- _Task requirements_
Would you repeat the entries below exactly and omit the pictures?

Pictures paired with source code:
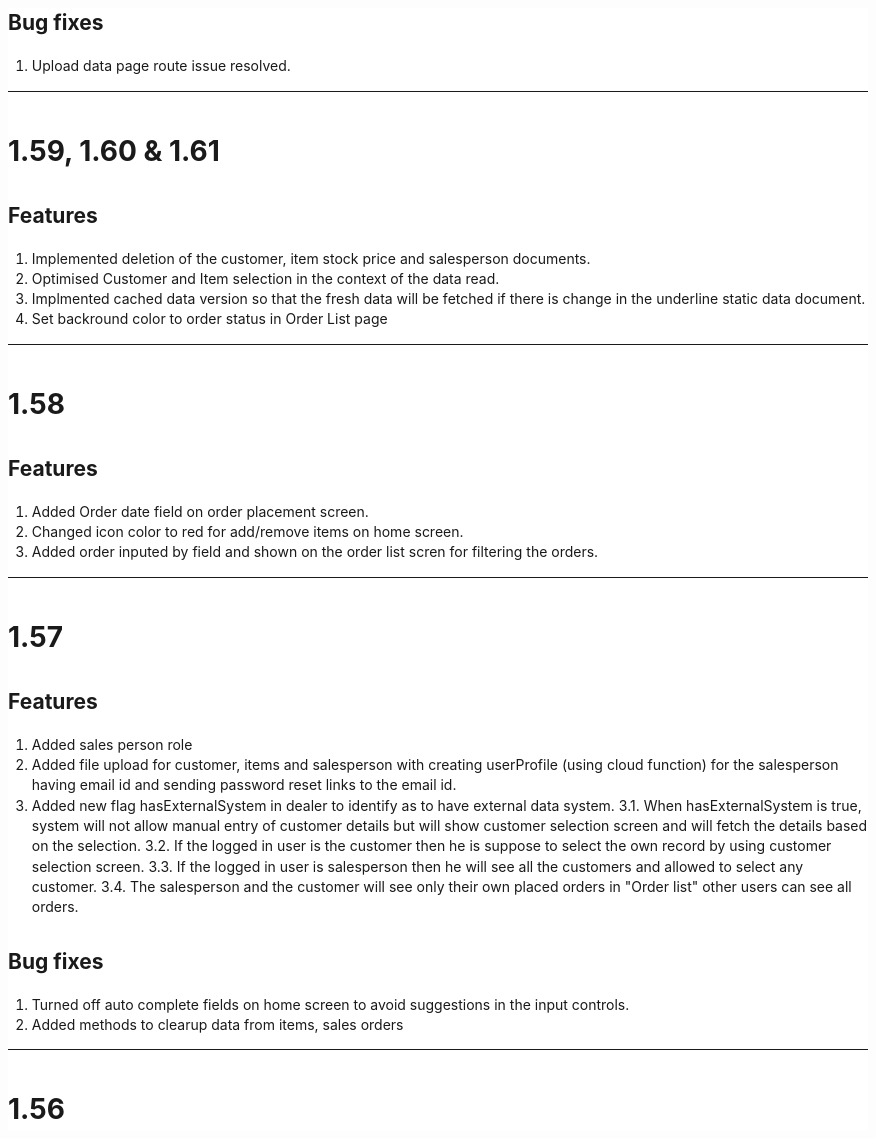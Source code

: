 ## Bug fixes
1. Upload data page route issue resolved.

----------
# 1.59, 1.60 & 1.61

## Features
1. Implemented deletion of the customer, item stock price and salesperson documents.
2. Optimised Customer and Item selection in the context of the data read.
3. Implmented cached data version so that the fresh data will be fetched if there is change in the underline static data document.
4. Set backround color to order status in Order List page
----------
# 1.58

## Features
1. Added Order date field on order placement screen.
2. Changed icon color to red for add/remove items on home screen.
3. Added order inputed by field and shown on the order list scren for filtering the orders.
----------
# 1.57

## Features
1. Added sales person role
2. Added file upload for customer, items and salesperson with creating userProfile (using cloud function) for the salesperson having email id and sending password reset links to the email id.
3. Added new flag hasExternalSystem in dealer to identify as to have external data system.
3.1. When hasExternalSystem is true, system will not allow manual entry of customer details but will show customer selection screen and will fetch the details based on the selection.
3.2. If the logged in user is the customer then he is suppose to select the own record by using customer selection screen.
3.3. If the logged in user is salesperson then he will see all the customers and allowed to select any customer.
3.4. The salesperson and the customer will see only their own placed orders in "Order list" other users can see all orders.

## Bug fixes
1. Turned off auto complete fields on home screen to avoid suggestions in the input controls.
2. Added methods to clearup data from items, sales orders
----------
# 1.56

- _Task response_
Source code

: ## Bug fixes
1. Upload data page route issue resolved.

----------
# 1.59, 1.60 & 1.61

## Features
1. Implemented deletion of the customer, item stock price and salesperson documents.
2. Optimised Customer and Item selection in the context of the data read.
3. Implmented cached data version so that the fresh data will be fetched if there is change in the underline static data document.
4. Set backround color to order status in Order List page
----------
# 1.58

## Features
1. Added Order date field on order placement screen.
2. Changed icon color to red for add/remove items on home screen.
3. Added order inputed by field and shown on the order list scren for filtering the orders.
----------
# 1.57

## Features
1. Added sales person role
2. Added file upload for customer, items and salesperson with creating userProfile (using cloud function) for the salesperson having email id and sending password reset links to the email id.
3. Added new flag hasExternalSystem in dealer to identify as to have external data system.
3.1. When hasExternalSystem is true, system will not allow manual entry of customer details but will show customer selection screen and will fetch the details based on the selection.
3.2. If the logged in user is the customer then he is suppose to select the own record by using customer selection screen.
3.3. If the logged in user is salesperson then he will see all the customers and allowed to select any customer.
3.4. The salesperson and the customer will see only their own placed orders in "Order list" other users can see all orders.

## Bug fixes
1. Turned off auto complete fields on home screen to avoid suggestions in the input controls.
2. Added methods to clearup data from items, sales orders
----------
# 1.56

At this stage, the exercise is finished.